Sur fond de crise, les deux années judiciaires précédentes ont été catastrophiques. En effet, les institutions judiciaires, à l’image des autres institutions du pays étaient en état de dysfonctionnement. A bout de souffle, les personnels judiciaires ont commencé à grever quotidiennement depuis plus de 2 ans afin de faire passer leurs revendications.

Cet état de fait, quoique survenu pour des raisons légitimes, n’a fait que fragiliser d’avantage le droit des justiciables aux acquis constitutionnels et conventionnels. En effet, durant ces deux ans, de nombreuses garanties judiciaires ont été bafouées à cause de cette crise qui secoue le système judiciaire. Ajouter à cela, les périodes de fermeture des tribunaux du pays occasionné par la Covid-19 n’ont fait que rendre plus compliquer la situation des justiciables en général et les détenus en particulier.

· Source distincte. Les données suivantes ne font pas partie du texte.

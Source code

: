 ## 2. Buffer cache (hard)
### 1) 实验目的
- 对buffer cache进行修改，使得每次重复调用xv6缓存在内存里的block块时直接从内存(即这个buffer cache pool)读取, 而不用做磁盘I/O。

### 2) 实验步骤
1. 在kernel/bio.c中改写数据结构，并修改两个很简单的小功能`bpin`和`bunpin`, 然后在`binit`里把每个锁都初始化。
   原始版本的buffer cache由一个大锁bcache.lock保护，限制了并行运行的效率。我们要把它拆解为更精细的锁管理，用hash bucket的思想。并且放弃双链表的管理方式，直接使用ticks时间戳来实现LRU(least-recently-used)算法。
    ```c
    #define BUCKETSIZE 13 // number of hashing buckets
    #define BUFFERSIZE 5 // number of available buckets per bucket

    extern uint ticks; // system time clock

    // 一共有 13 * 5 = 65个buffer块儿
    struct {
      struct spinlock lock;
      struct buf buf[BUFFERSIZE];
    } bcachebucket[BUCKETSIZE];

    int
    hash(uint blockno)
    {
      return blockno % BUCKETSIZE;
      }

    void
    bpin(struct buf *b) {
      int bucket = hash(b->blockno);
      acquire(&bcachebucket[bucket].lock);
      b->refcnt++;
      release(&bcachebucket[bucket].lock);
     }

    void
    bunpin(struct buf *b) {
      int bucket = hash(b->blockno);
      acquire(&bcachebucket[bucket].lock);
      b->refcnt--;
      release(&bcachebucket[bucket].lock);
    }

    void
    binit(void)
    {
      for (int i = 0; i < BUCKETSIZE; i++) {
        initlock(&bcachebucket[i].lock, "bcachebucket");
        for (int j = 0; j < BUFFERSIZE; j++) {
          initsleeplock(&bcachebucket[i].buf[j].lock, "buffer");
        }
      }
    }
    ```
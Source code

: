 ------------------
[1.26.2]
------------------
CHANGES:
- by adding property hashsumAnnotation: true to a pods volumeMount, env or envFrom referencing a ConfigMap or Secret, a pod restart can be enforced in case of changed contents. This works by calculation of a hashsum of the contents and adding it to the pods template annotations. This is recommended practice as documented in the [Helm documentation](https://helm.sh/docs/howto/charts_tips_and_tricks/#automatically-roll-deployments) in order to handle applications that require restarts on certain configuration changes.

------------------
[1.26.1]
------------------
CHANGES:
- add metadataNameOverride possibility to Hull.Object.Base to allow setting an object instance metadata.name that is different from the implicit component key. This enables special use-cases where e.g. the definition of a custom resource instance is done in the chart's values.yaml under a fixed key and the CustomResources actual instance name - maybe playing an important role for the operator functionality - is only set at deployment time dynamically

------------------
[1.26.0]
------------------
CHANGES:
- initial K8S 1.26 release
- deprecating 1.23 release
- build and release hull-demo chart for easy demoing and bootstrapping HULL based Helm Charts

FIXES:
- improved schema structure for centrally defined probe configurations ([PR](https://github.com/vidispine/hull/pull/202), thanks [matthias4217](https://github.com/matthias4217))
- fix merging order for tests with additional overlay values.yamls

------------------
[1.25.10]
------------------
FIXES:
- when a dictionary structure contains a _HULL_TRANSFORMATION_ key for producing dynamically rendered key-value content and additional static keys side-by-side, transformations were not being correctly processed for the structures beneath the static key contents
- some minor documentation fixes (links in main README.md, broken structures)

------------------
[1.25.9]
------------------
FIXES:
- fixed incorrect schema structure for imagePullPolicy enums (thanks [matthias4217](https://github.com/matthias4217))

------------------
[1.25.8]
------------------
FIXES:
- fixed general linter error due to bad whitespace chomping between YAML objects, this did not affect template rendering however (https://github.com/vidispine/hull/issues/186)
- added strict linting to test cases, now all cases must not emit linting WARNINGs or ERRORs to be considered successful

Par ailleurs, cette même tension a continué cette année avec des grèves annoncées et d’autres problèmes liés à l’administration judiciaire. Le pouvoir judiciaire ne fait que s’affaiblir quotidiennement au profit des autres pouvoirs, notamment l’exécutif qui empiète à tort et à travers certaines de ses attributions. De plus, d’autres agissements au sein de l’administration publique ayant des caractères politiques et non administratifs ont capté l’attention du Collectif Défenseurs Plus, en sa qualité d’organisme des droits humains. Il s’agit par exemple :

De la mise en disponibilité le 12 février 2021 dernier du greffier Christophe Lespérance siégeant au tribunal de première instance de la croix-des-bouquets lors de l’audience d’habeas corpus en faveur du juge Yvickel Dabrésil, accusé d’implication de complot contre la sureté intérieure de l’État, en date du 7 février 2021.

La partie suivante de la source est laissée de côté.